Is this thy condition, my friend, at this moment? Hast thou but one desire, and is that desire that thou mayest find Christ? Then, as the Lord liveth, thou art not far from the kingdom of heaven. Hast thou but one wish in thy heart, and is that one wish that thou mayest be washed from all thy sins in Jesus' blood? Canst thou really say, "I would give all I have to be a Christian; I would give up everything I have and hope for, if I might but feel that I have an interest in the person and death of Christ"? Then, poor soul, despite all thy fears, be of good cheer; the Lord loveth thee, and thou shalt come out into the daylight soon, and rejoice in the liberty wherewith Christ makes men free.
There is another hopeful sign about this anxious enquirer; not only has the man this one desire, but it is an intense desire. Hear the text again: "Oh that I knew where I might find him!" There is an "Oh!" here; this proves an intensity of desire. There are some men who are apparently very religious, but their religion is never more than skin deep, it does not reach as far as their heart. They can talk of it finely, but they never feel it; it does not well up from the heart, and that is a bad spring that only comes from the lip. But this character whom I am describing is no hypocrite: he means what he says. Other men will say, "Yes, we should like to be Christians; we should like to be pardoned; we should like to be forgiven." And so they would; but they would like to go on in sin, too.
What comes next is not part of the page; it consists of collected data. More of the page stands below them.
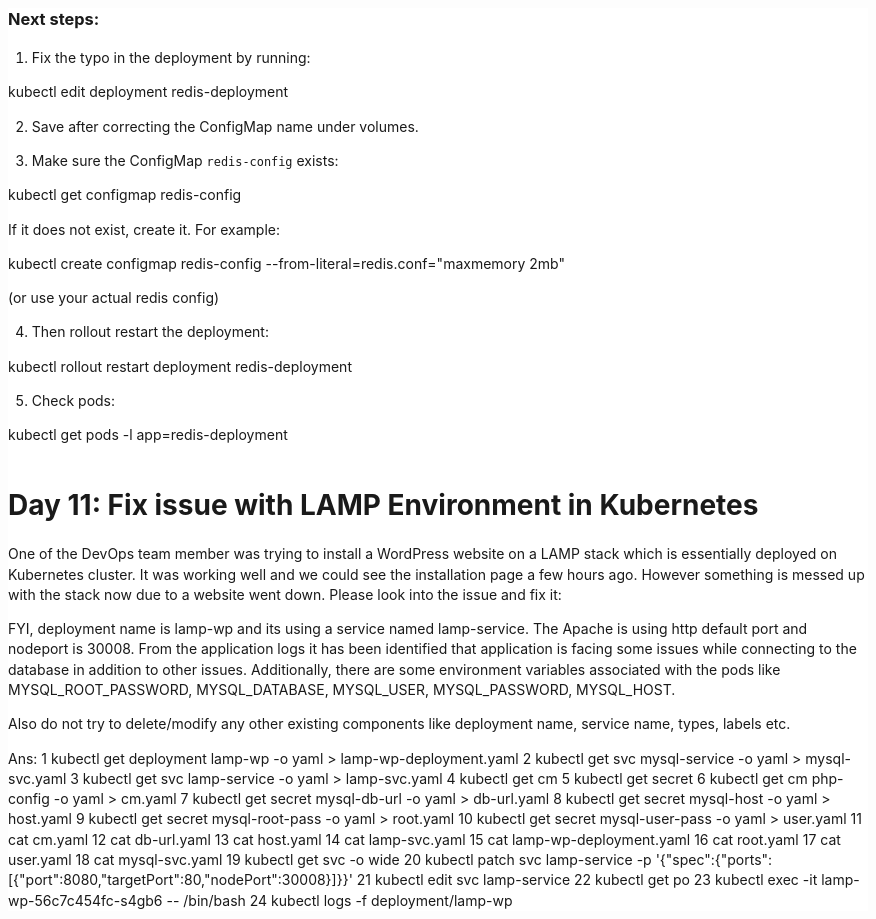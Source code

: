 


### Next steps:

1. Fix the typo in the deployment by running:

kubectl edit deployment redis-deployment

2. Save after correcting the ConfigMap name under volumes.

3. Make sure the ConfigMap `redis-config` exists:

kubectl get configmap redis-config

If it does not exist, create it. For example:

kubectl create configmap redis-config --from-literal=redis.conf="maxmemory 2mb"

(or use your actual redis config)

4. Then rollout restart the deployment:

kubectl rollout restart deployment redis-deployment

5. Check pods:

kubectl get pods -l app=redis-deployment

# Day 11: Fix issue with LAMP Environment in Kubernetes
One of the DevOps team member was trying to install a WordPress website on a LAMP stack which is essentially deployed on Kubernetes cluster. It was working well and we could see the installation page a few hours ago. However something is messed up with the stack now due to a website went down. Please look into the issue and fix it:

FYI, deployment name is lamp-wp and its using a service named lamp-service. The Apache is using http default port and nodeport is 30008. From the application logs it has been identified that application is facing some issues while connecting to the database in addition to other issues. Additionally, there are some environment variables associated with the pods like MYSQL_ROOT_PASSWORD, MYSQL_DATABASE,  MYSQL_USER, MYSQL_PASSWORD, MYSQL_HOST.

Also do not try to delete/modify any other existing components like deployment name, service name, types, labels etc.

Ans:
    1 kubectl get deployment lamp-wp -o yaml > lamp-wp-deployment.yaml
    2  kubectl get svc mysql-service -o yaml > mysql-svc.yaml
    3  kubectl get svc lamp-service -o yaml > lamp-svc.yaml
    4  kubectl get cm
    5  kubectl get secret
    6  kubectl get cm php-config -o yaml > cm.yaml
    7  kubectl get secret mysql-db-url -o yaml > db-url.yaml
    8  kubectl get secret mysql-host -o yaml > host.yaml
    9  kubectl get secret mysql-root-pass -o yaml > root.yaml
   10  kubectl get secret mysql-user-pass -o yaml > user.yaml
   11  cat cm.yaml 
   12  cat db-url.yaml 
   13  cat host.yaml 
   14  cat lamp-svc.yaml 
   15  cat lamp-wp-deployment.yaml 
   16  cat root.yaml 
   17  cat user.yaml 
   18  cat mysql-svc.yaml 
   19  kubectl get svc -o wide
   20  kubectl patch svc lamp-service -p '{"spec":{"ports":[{"port":8080,"targetPort":80,"nodePort":30008}]}}'
   21  kubectl edit svc lamp-service 
   22  kubectl get po
   23  kubectl exec -it lamp-wp-56c7c454fc-s4gb6 -- /bin/bash
   24  kubectl logs -f deployment/lamp-wp
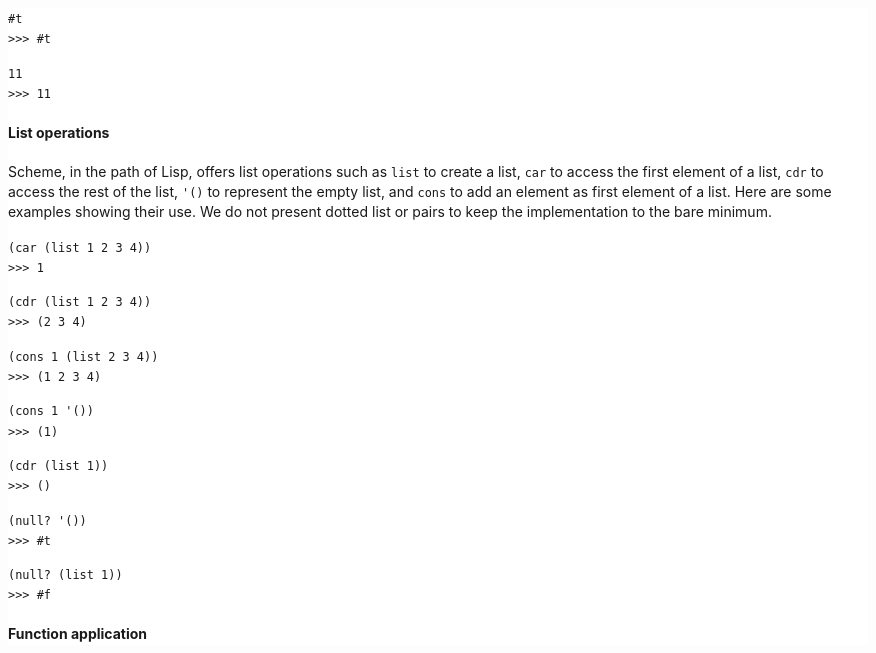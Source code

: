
 ```
#t 
>>> #t
```


```
11 
>>> 11
```



#### List operations


Scheme, in the path of Lisp, offers list operations such as `list` to create a list, `car` to access the first element of a list, `cdr` to access the rest of the list, `'()` to represent the empty list, and `cons` to add an element as first element of a list. Here are some examples showing their use. We do not present dotted list or pairs to keep the implementation to the bare minimum.

```
(car (list 1 2 3 4))
>>> 1
```


```
(cdr (list 1 2 3 4))
>>> (2 3 4)
```


```
(cons 1 (list 2 3 4))
>>> (1 2 3 4)
```


```
(cons 1 '())
>>> (1)
```


```
(cdr (list 1))
>>> ()
```


```
(null? '())
>>> #t
```


```
(null? (list 1))
>>> #f
```


#### Function application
They would like to be saved, but they would also like to live in sin; they want to hold with the hare and run with the hounds. They have no desire whatever to give up their sins; they would like to be pardoned for all their past transgressions, and then go on just the same as before. Their wish is of no use, because it is so superficial; but when the sinner is really quickened, there is nothing superficial about him then. His cry is, "Oh that I knew where I might find him!" and that cry comes from his very heart.
Art thou in that condition, my friend? Is thy sigh a real one? Is thy groan no mere fancy, but a real groan from the heart? Is that tear which steals down thy cheek a genuine tear of penitence, which is the evidence of the grief of thy spirit? I think I hear you saying, "Sir, if you knew me, you would not ask me that question, my friends say I am miserable day after day, and so indeed I am. I go to my chamber, at the top of the house, and often do I cry to God; ay, sir, I cry in such a style that I would not, have anyone hear me; I cry, with groans and tears, that I may be brought near to God; I do mean what I say." Then, beloved, thou shalt be saved; so surely as it is a real emotion of the heart, God will not let thee perish. Never was there a sinner whose inmost spirit cried to the Lord for salvation, who was not already loved of God; never was there one who, with all his might, desired to be saved, and whose soul groaned out that desire in hearty prayer, who was cast away by God. His mercy may tarry, but it will come. Pray on still; he will hear thee at last, and thou shalt yet "rejoice in hope of the glory of God."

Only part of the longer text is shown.